Search the entries for the word "mathrm". Copy every line where it turns up.

Material shown START

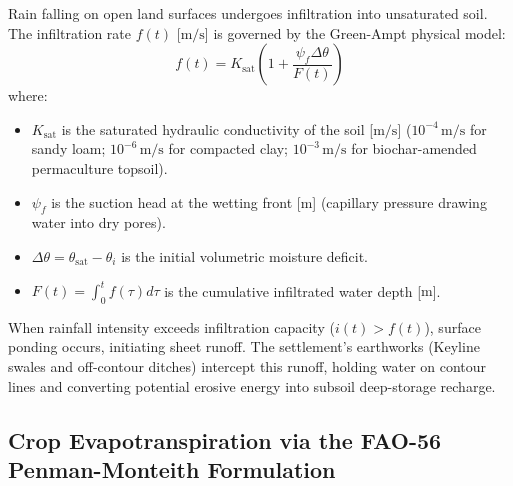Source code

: Rain falling on open land surfaces undergoes infiltration into unsaturated soil. The infiltration rate $f(t)$ [$\mathrm{m/s}$] is governed by the Green-Ampt physical model:
\begin{equation}
f(t) = K_{\mathrm{sat}} \left( 1 + \frac{\psi_f \Delta\theta}{F(t)} \right)
\label{eq:green_ampt}
\end{equation}
where:
\begin{itemize}
    \item $K_{\mathrm{sat}}$ is the saturated hydraulic conductivity of the soil [$\mathrm{m/s}$] ($10^{-4}\,\mathrm{m/s}$ for sandy loam; $10^{-6}\,\mathrm{m/s}$ for compacted clay; $10^{-3}\,\mathrm{m/s}$ for biochar-amended permaculture topsoil).
    \item $\psi_f$ is the suction head at the wetting front [$\mathrm{m}$] (capillary pressure drawing water into dry pores).
    \item $\Delta\theta = \theta_{\mathrm{sat}} - \theta_i$ is the initial volumetric moisture deficit.
    \item $F(t) = \int_{0}^{t} f(\tau) d\tau$ is the cumulative infiltrated water depth [$\mathrm{m}$].
\end{itemize}

When rainfall intensity exceeds infiltration capacity ($i(t) > f(t)$), surface ponding occurs, initiating sheet runoff. The settlement's earthworks (Keyline swales and off-contour ditches) intercept this runoff, holding water on contour lines and converting potential erosive energy into subsoil deep-storage recharge.

\subsection{Crop Evapotranspiration via the FAO-56 Penman-Monteith Formulation}


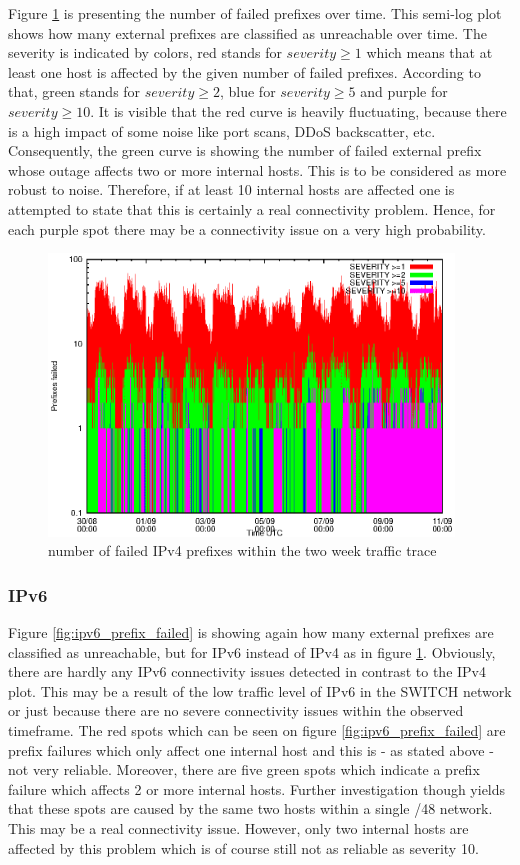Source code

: Figure \ref{fig:ipv4_prefix_failed} is presenting the number of failed prefixes over time. This semi-log plot shows how many external prefixes are classified as unreachable over time. The severity is indicated by colors, red stands for $severity \ge 1$ which means that at least one host is affected by the given number of failed prefixes. According to that, green stands for $severity \ge 2$, blue for $severity \ge 5$ and purple for $severity \ge 10$. It is visible that the red curve is heavily fluctuating, because there is a high impact of some noise like port scans, DDoS backscatter, etc. Consequently, the green curve is showing the number of failed external prefix whose outage affects two or more internal hosts. This is to be considered as more robust to noise. Therefore, if at least 10 internal hosts are affected one is attempted to state that this is certainly a real connectivity problem. Hence, for each purple spot there may be a connectivity issue on a very high probability.
\begin{figure}[hb!]
	\centering
	\includegraphics[height=75mm]{images/prefix_failed_ipv4.eps}
	\caption{number of failed IPv4 prefixes within the two week traffic trace}
	\label{fig:ipv4_prefix_failed}
\end{figure}

\subsubsection{IPv6}
Figure \ref{fig:ipv6_prefix_failed} is showing again how many external prefixes are classified as unreachable, but for IPv6 instead of IPv4 as in figure \ref{fig:ipv4_prefix_failed}. Obviously, there are hardly any IPv6 connectivity issues detected in contrast to the IPv4 plot. This may be a result of the low traffic level of IPv6 in the SWITCH network or just because there are no severe connectivity issues within the observed timeframe. The red spots which can be seen on figure \ref{fig:ipv6_prefix_failed} are prefix failures which only affect one internal host and this is - as stated above - not very reliable. Moreover, there are five green spots which indicate a prefix failure which affects 2 or more internal hosts. Further investigation though yields that these spots are caused by the same two hosts within a single /48 network. This may be a real connectivity issue. However, only two internal hosts are affected by this problem which is of course still not as reliable as severity 10.

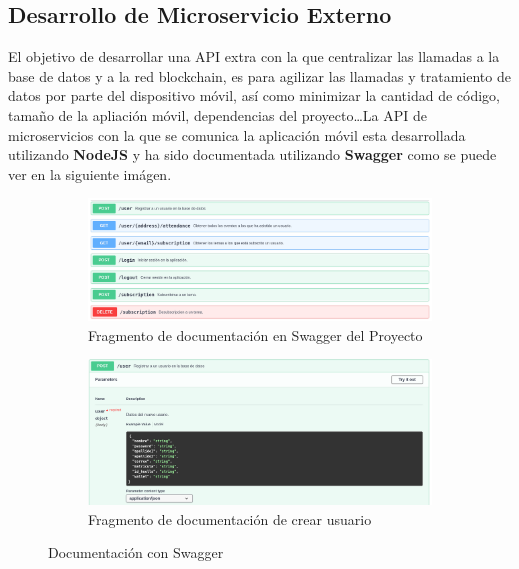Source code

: \subsection{Desarrollo de Microservicio Externo}

El objetivo de desarrollar una API extra con la que centralizar las llamadas a la base de datos y a la red blockchain, es para agilizar las llamadas y tratamiento de datos por parte del dispositivo móvil, así como minimizar la cantidad de código, tamaño de la apliación móvil, dependencias del proyecto\dots La API de microservicios con la que se comunica la aplicación móvil esta desarrollada utilizando \textbf{NodeJS} y ha sido documentada utilizando \textbf{Swagger} como se puede ver en la siguiente imágen.

\begin{figure}[hbt]
	\centering
	\begin{subfigure}[b]{0.4\linewidth}
		\centering
        \includegraphics[width=0.6\linewidth]{figs/Desarrollo/Swagger}
        \caption[Swagger]{Fragmento de documentación en Swagger del Proyecto}
	\end{subfigure} 
	\begin{subfigure}[b]{0.4\linewidth}
		\centering
        \includegraphics[width=0.6\linewidth]{figs/Desarrollo/SwaggerUsuario}
        \caption[Swagger Usuario]{Fragmento de documentación de crear usuario}
	\end{subfigure} 
	\caption[Swagger]{Documentación con Swagger}
	\label{fig:programas}
\end{figure}

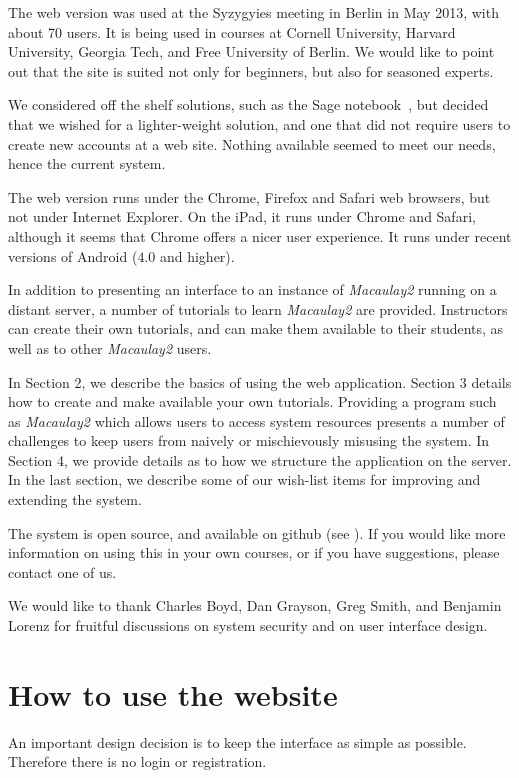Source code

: \documentclass[twocolumn]{article}
\def\M2{{\it Macaulay2}}
\begin{document}
 The web version was used at the Syzygyies
meeting in Berlin in May 2013, with about 70 users. It is being used in courses at Cornell
University, Harvard University, Georgia Tech, and Free University of
 Berlin. We would like to point out that the
site is suited not only for beginners, but also for seasoned experts.

We considered off the shelf solutions, such as the Sage
notebook~\cite{sagenotebook}, but decided that we wished for a
lighter-weight solution, and one that did not require users to create
new accounts at a web site.  Nothing available seemed to meet our
needs, hence the current system.

The web version runs under the Chrome, Firefox and Safari web browsers, but not
under Internet Explorer.  On the iPad, it runs under Chrome and
Safari, although it seems that Chrome offers a nicer user experience.
It runs under recent versions of Android ($4.0$ and higher).

In addition to presenting an interface to an instance of \M2
running on a distant server, a number of tutorials to
learn \M2 are provided.  Instructors can create their own
tutorials, and can make them available to their students, as well as
to other \M2 users.  

In Section 2, we describe the basics of using the web application.
Section 3 details how to create and make available your own tutorials.
Providing a program such as \M2 which allows users to
access system resources presents a number of challenges to keep users
from naively or mischievously misusing the system.  In Section 4, we
provide details as to how we structure the application on the server.
In the last section, we describe some of our wish-list items for
improving and extending the system.

The system is open source, and available on github (see \cite{github}).
If you would like more information on using this in your own courses,
or if you have suggestions, please contact one of us.

We would like to thank Charles Boyd, Dan Grayson, Greg Smith, and Benjamin Lorenz for
fruitful discussions on system security and on user interface design.

\section{How to use the website}

An important
design decision is to keep the interface as simple as possible.
Therefore there is no login or registration.
\end{document}
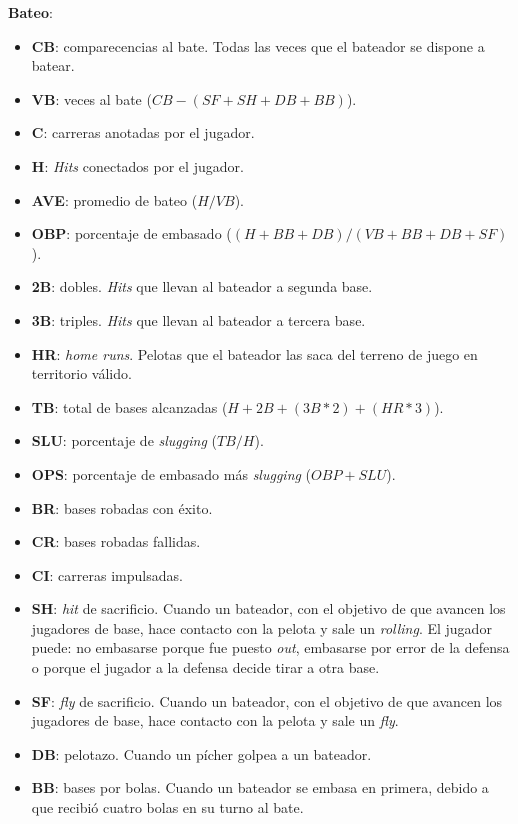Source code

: \large{\textbf{Bateo}:}
\normalsize
\begin{itemize}
	\item \textbf{CB}: comparecencias al bate. Todas las veces que el bateador se dispone a batear.
	\item \textbf{VB}: veces al bate ($ CB - (SF + SH + DB + BB)$).
	\item \textbf{C}: carreras anotadas por el jugador.
	\item \textbf{H}: \textit{Hits} conectados por el jugador.
	\item \textbf{AVE}: promedio de bateo ($ H/VB $).
	\item \textbf{OBP}: porcentaje de embasado ($(H + BB + DB) / (VB + BB + DB + SF)$).
	\item \textbf{2B}: dobles. \textit{Hits} que llevan al bateador a segunda base.
	\item \textbf{3B}: triples. \textit{Hits} que llevan al bateador a tercera base.
	\item \textbf{HR}: \textit{home runs}. Pelotas que el bateador las saca del terreno de juego en territorio válido.
	\item \textbf{TB}: total de bases alcanzadas ($H+2B+(3B*2)+(HR*3)$).
	\item \textbf{SLU}: porcentaje de \textit{slugging} ($ TB / H $).
	\item \textbf{OPS}: porcentaje de embasado más \textit{slugging} ($ OBP + SLU $).
	\item \textbf{BR}: bases robadas con éxito.
	\item \textbf{CR}: bases robadas fallidas.
	\item \textbf{CI}: carreras impulsadas.
	\item \textbf{SH}: \textit{hit} de sacrificio. Cuando un bateador, con el objetivo de que avancen los jugadores de base, hace contacto con la pelota y sale un \textit{rolling}. El jugador puede: no embasarse porque fue puesto \textit{out}, embasarse por error de la defensa o porque el jugador a la defensa decide tirar a otra base.
	\item \textbf{SF}: \textit{fly} de sacrificio. Cuando un bateador, con el objetivo de que avancen los jugadores de base, hace contacto con la pelota y sale un \textit{fly}.
	\item \textbf{DB}: pelotazo. Cuando un pícher golpea a un bateador.
	\item \textbf{BB}: bases por bolas. Cuando un bateador se embasa en primera, debido a que recibió cuatro bolas en su turno al bate.

\end{itemize}
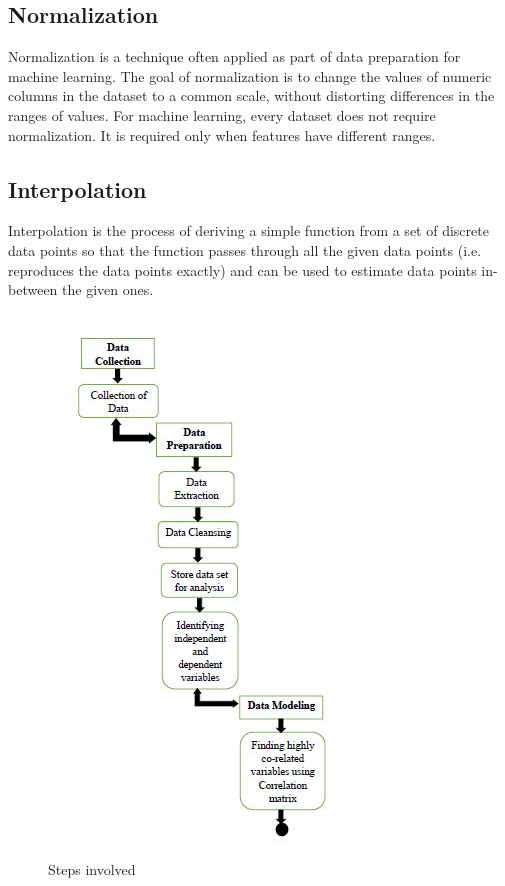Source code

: \subsection{Normalization}
Normalization is a technique often applied as part of data preparation for machine learning. The goal of normalization is to change the values of numeric columns in the dataset to a common scale, without distorting differences in the ranges of values. For machine learning, every dataset does not require normalization. It is required only when features have different ranges.


\subsection{Interpolation }
Interpolation is the process of deriving a simple function from a set of discrete data points so that the function passes through all the given data points (i.e. reproduces the data points exactly) and can be used to estimate data points in-between the given ones.



\begin{figure}[h]
\label{bd}
\centering
\includegraphics[width= 14 cm]{de3.jpeg}
\caption{Steps involved}
\end{figure}


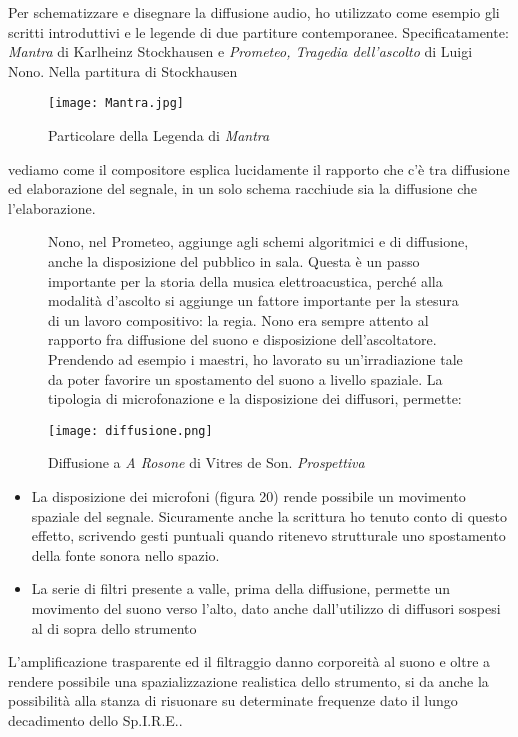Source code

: Per schematizzare e disegnare la diffusione audio, ho utilizzato come esempio gli scritti introduttivi e le legende di due partiture contemporanee. Specificatamente: \textit{Mantra} di Karlheinz Stockhausen e \textit{Prometeo, Tragedia dell'ascolto} di Luigi Nono. Nella partitura di Stockhausen \begin{figure}[!htbp]
\begin{center}
\texttt{[image: Mantra.jpg]}
\caption{Particolare della Legenda di \textit{Mantra}}
\label{default}
\end{center}
\end{figure}
vediamo come il compositore esplica lucidamente il rapporto che c'è tra diffusione ed elaborazione del segnale, in un solo schema racchiude sia la diffusione che l'elaborazione.\begin{figure}[htbp]
Nono, nel Prometeo, aggiunge agli schemi algoritmici e di diffusione, anche la disposizione del pubblico in sala. Questa è un passo importante per la storia della musica elettroacustica, perché alla modalità d'ascolto si aggiunge un fattore importante per la stesura di un lavoro compositivo: la regia. Nono era sempre attento al rapporto fra diffusione del suono e disposizione dell'ascoltatore.
Prendendo ad esempio i maestri, ho lavorato su un'irradiazione tale da poter favorire un spostamento del suono a livello spaziale. La tipologia di microfonazione e la disposizione dei diffusori, permette:
\begin{center}
\texttt{[image: diffusione.png]}
\caption{Diffusione a \textit{A Rosone} di Vitres de Son. \textit{Prospettiva}}
\label{default}
\end{center}
\end{figure}

\begin{itemize}
\item{La disposizione dei microfoni (figura 20) rende possibile un movimento spaziale del segnale. Sicuramente anche la scrittura ho tenuto conto di questo effetto, scrivendo gesti puntuali quando ritenevo strutturale uno spostamento della fonte sonora nello spazio.}
\item{La serie di filtri presente a valle, prima della diffusione, permette un movimento del suono verso l'alto, dato anche dall'utilizzo di diffusori sospesi al di sopra dello strumento}
\end{itemize}

L'amplificazione trasparente ed il filtraggio danno corporeità al suono e oltre a rendere possibile una spazializzazione realistica dello strumento, si da anche la possibilità alla stanza di risuonare su determinate frequenze dato il lungo decadimento dello Sp.I.R.E..
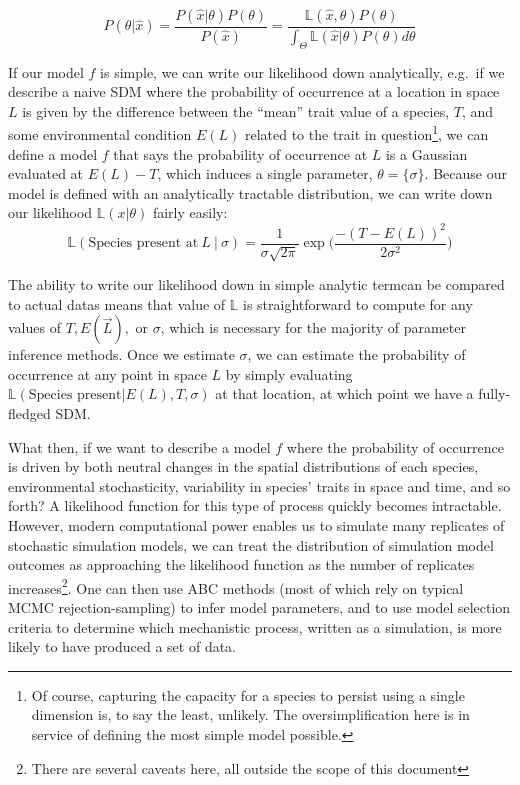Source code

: \documentclass[]{article}
\begin{document}
\[ P(\theta | \hat{x}) = \frac{P(\hat{x} | \theta)  P(\theta)}{P(\hat{x})} = \frac{\mathbb{L}(\hat{x}, \theta)  P(\theta)}{\int_\Theta \mathbb{L}(\hat{x} | \theta) P(\theta) d\theta}\]

If our model \(f\) is simple, we can write our likelihood down
analytically, e.g.~if we describe a naive SDM where the probability of
occurrence at a location in space \(L\) is given by the difference
between the ``mean'' trait value of a species, \(T\), and some
environmental condition \(E({L})\) related to the trait in
question\footnote{Of course, capturing the capacity for a species to
  persist using a single dimension is, to say the least, unlikely. The
  oversimplification here is in service of defining the most simple
  model possible.}, we can define a model \(f\) that says the
probability of occurrence at \({L}\) is a Gaussian evaluated at
\(E({L}) - T\), which induces a single parameter,
\(\theta = \{ \sigma \}\). Because our model is defined with an
analytically tractable distribution, we can write down our likelihood
\(\mathbb{L}(x | \theta)\) fairly easily:
\[\mathbb{L}(\text{Species present at} \ {L} \ |\  \sigma) = \frac{1}{\sigma \sqrt{2\pi}} \exp \Big( \frac{-(T-E({L}))^2}{2\sigma^2} \Big)\]

The ability to write our likelihood down in simple analytic termcan be compared to actual datas means
that value of \(\mathbb{L}\) is straightforward to compute for any
values of \(T, E(\vec{L}),\) or \(\sigma\), which is necessary for the
majority of parameter inference methods. Once we estimate \(\sigma\), we
can estimate the probability of occurrence at any point in space \(L\)
by simply evaluating
\(\mathbb{L}(\text{Species present} | E(L) , T, \sigma)\) at that
location, at which point we have a fully-fledged SDM.

What then, if we want to describe a model \(f\) where the probability of
occurrence is driven by both neutral changes in the spatial
distributions of each species, environmental stochasticity, variability
in species' traits in space and time, and so forth? A likelihood
function for this type of process quickly becomes intractable. However,
modern computational power enables us to simulate many replicates of
stochastic simulation models, we can treat the distribution of
simulation model outcomes as approaching the likelihood function as the
number of replicates increases\footnote{There are several caveats here,
  all outside the scope of this document}. One can then use ABC methods
(most of which rely on typical MCMC rejection-sampling) to infer model
parameters, and to use model selection criteria to determine which
mechanistic process, written as a simulation, is more likely to have
produced a set of data.
\end{document}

Material shown END

● The answer
: Rain falling on open land surfaces undergoes infiltration into unsaturated soil. The infiltration rate $f(t)$ [$\mathrm{m/s}$] is governed by the Green-Ampt physical model:
f(t) = K_{\mathrm{sat}} \left( 1 + \frac{\psi_f \Delta\theta}{F(t)} \right)
    \item $K_{\mathrm{sat}}$ is the saturated hydraulic conductivity of the soil [$\mathrm{m/s}$] ($10^{-4}\,\mathrm{m/s}$ for sandy loam; $10^{-6}\,\mathrm{m/s}$ for compacted clay; $10^{-3}\,\mathrm{m/s}$ for biochar-amended permaculture topsoil).
    \item $\psi_f$ is the suction head at the wetting front [$\mathrm{m}$] (capillary pressure drawing water into dry pores).
    \item $\Delta\theta = \theta_{\mathrm{sat}} - \theta_i$ is the initial volumetric moisture deficit.
    \item $F(t) = \int_{0}^{t} f(\tau) d\tau$ is the cumulative infiltrated water depth [$\mathrm{m}$].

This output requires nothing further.